[geeks] Needed: A good sparc workstation

Lionel Peterson lionel4287 at gmail.com
Mon Mar 9 12:19:21 CDT 2009


On Mar 8, 2009, at 11:31 PM, Joshua Boyd <jdboyd at jdboyd.net> wrote:

> On Mar 8, 2009, at 11:38 AM, Lionel Peterson wrote:
>
>> (Lionel said:)
>>>> SPARC desktops have small memory capacities, based on current
>>>> standards.
>>>
>>> ...which says more about current standards than it does about SPARC
>>> desktops.  They still do everything they ever did, after all.
>>
>> Agreed, the person posting the query was looking for guidance on  
>> SPARC hardware, I assume they have some background in other  
>> platforms, and I was setting expectations about memory capacity in  
>> these 'mature' systems.
>>
>> I could happily "kick it old skool" with an SS5/170, but I'd have  
>> limits on what I could do, compared with an x86 box running either  
>> Solaris or OpenSolaris.
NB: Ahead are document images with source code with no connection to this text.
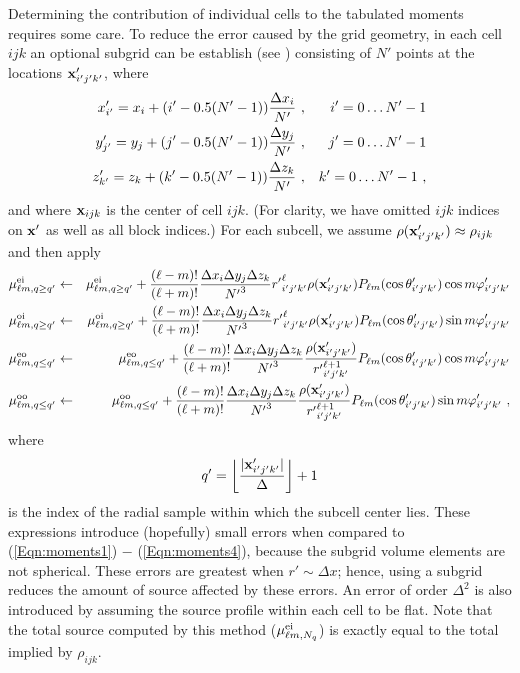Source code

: Determining the contribution of individual
cells to the tabulated moments requires some care.  To reduce the error
caused by the grid geometry, in each cell $ijk$
an optional subgrid can be establish (see )
consisting of $N'$ points at the locations
${\bf x}'_{i'j'k'}$, where
\begin{eqnarray}
x'_{i'} = x_i + (i'-0.5(N'-1)){\Delta x_i\over {N'}}\ ,&&
  i' = 0\ldots {N'}-1 \\
y'_{j'} = y_j + (j'-0.5(N'-1)){\Delta y_j\over {N'}}\ ,&&
  j' = 0\ldots {N'}-1 \\
z'_{k'} = z_k + (k'-0.5(N'-1)){\Delta z_k\over {N'}}\ ,&&
  k' = 0\ldots {N'}-1 \ ,
\end{eqnarray}
and where ${\bf x}_{ijk}$ is the center of cell $ijk$.  (For clarity, we have
omitted $ijk$ indices on ${\bf x}'$ as well as all block indices.)
For each subcell, we assume $\rho({\bf x}'_{i'j'k'})\approx\rho_{ijk}$
and then apply
\begin{eqnarray}
\label{Eqn:discmoments1}
\mu^{\rm ei}_{\ell m,q\ge q'} &\leftarrow& \mu^{\rm ei}_{\ell m,q\ge q'} +
  {(\ell-m)!\over (\ell+m)!} {\Delta x_i\Delta y_j\Delta z_k\over {N'}^3}
  {r'}_{i'j'k'}^\ell \rho({\bf x}'_{i'j'k'}) P_{\ell m}(\cos\theta'_{i'j'k'})
  \cos m\varphi'_{i'j'k'} \\
\mu^{\rm oi}_{\ell m,q\ge q'} &\leftarrow& \mu^{\rm oi}_{\ell m,q\ge q'} +
  {(\ell-m)!\over (\ell+m)!} {\Delta x_i\Delta y_j\Delta z_k\over {N'}^3}
  {r'}_{i'j'k'}^\ell \rho({\bf x}'_{i'j'k'}) P_{\ell m}(\cos\theta'_{i'j'k'})
  \sin m\varphi'_{i'j'k'} \\
\mu^{\rm eo}_{\ell m,q\le q'} &\leftarrow& \mu^{\rm eo}_{\ell m,q\le q'} +
  {(\ell-m)!\over (\ell+m)!} {\Delta x_i\Delta y_j\Delta z_k\over {N'}^3}
  {\rho({\bf x}'_{i'j'k'})\over {r'}_{i'j'k'}^{\ell+1}}
  P_{\ell m}(\cos\theta'_{i'j'k'})
  \cos m\varphi'_{i'j'k'} \\
\label{Eqn:discmoments4}
\mu^{\rm oo}_{\ell m,q\le q'} &\leftarrow& \mu^{\rm oo}_{\ell m,q\le q'} +
  {(\ell-m)!\over (\ell+m)!} {\Delta x_i\Delta y_j\Delta z_k\over {N'}^3}
  {\rho({\bf x}'_{i'j'k'})\over {r'}_{i'j'k'}^{\ell+1}}
  P_{\ell m}(\cos\theta'_{i'j'k'}) \sin m\varphi'_{i'j'k'}
  \ ,
\end{eqnarray}
where
\begin{equation}
q' = \left\lfloor{|{\bf x}'_{i'j'k'} }| \over {\Delta}
     \right\rfloor + 1
\end{equation}
is the index of the radial sample within which the subcell center lies.
These expressions introduce (hopefully) small errors when compared to
(\eqref{Eqn:moments1}) $-$ (\ref{Eqn:moments4}), because the
subgrid volume elements are not spherical. These
errors are greatest when $r' \sim \Delta x$; hence, using a subgrid
reduces the amount of source affected by these errors.
An error of order $\Delta^2$ is also introduced by assuming the source
profile within each cell to be flat.
Note that the total source computed by this method ($\mu^{\rm ei}_{\ell m,N_q}$)
is exactly equal to the total implied by $\rho_{ijk}$.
As I see it, unless you need the SPARC  
>> instruction set (and the OP wanted it), a $200 PC[0] can likely  
>> best a free Ultra 60 loaded with RAM, Dual CPUs and fast SCSI HDs  
>> for normal desktop usage of current software, and if you have to  
>> pay for power and AC/cooling, it won't take too long for the $200  
>> PC to have a lower total cost of operation.
>
> I disagree about a $200 PC besting a free Ultra 60, unless you mean  
> unimportant things like how many FLOPs it can do.  No amount of  
> power savings can equal the cost to my soul.

That is a metric I choose to leave out.

> Oh, and having Solaris JUST WORK has to be something.  I see a lot  
> of complaints about NIC and SATA problems with PC using Solaris users.

The effort involved in locating NIC, SATA, Video cards that are  
suitable for Solaris is no greater than that involved in finding 3rd  
party vendor cards for a SPARC system. Stick with major vendors  
(Intel, etc.) and it becomes trivial.

> Obviously I'm feeling defensive.

Hadn't noticed ;^) It is your soul you're defending...

> BTW, I wouldn't call 4 gigs a small capacity, which is what my U80  
> has.

It ist't noteworthy either, many MBs will support 8 Gigs these days,  
and the RAM is faster tech.

> I don't recall who said that above, and I suppose a U60 probably  
> only goes to 2 gigs, which I still wouldn't call terribly small.

The Asus EEE supports 2 Gigs also.

> Despite the 4 gigs, the U80 still runs Firefox sluggishly.  I want  
> to see a good GNOME (or KDE, or XFCE, I don't care) webkit browser.

4 Gigs and a quad processor, and your browser is sluggish? That isn't  
going to ween others off their Intel Teats.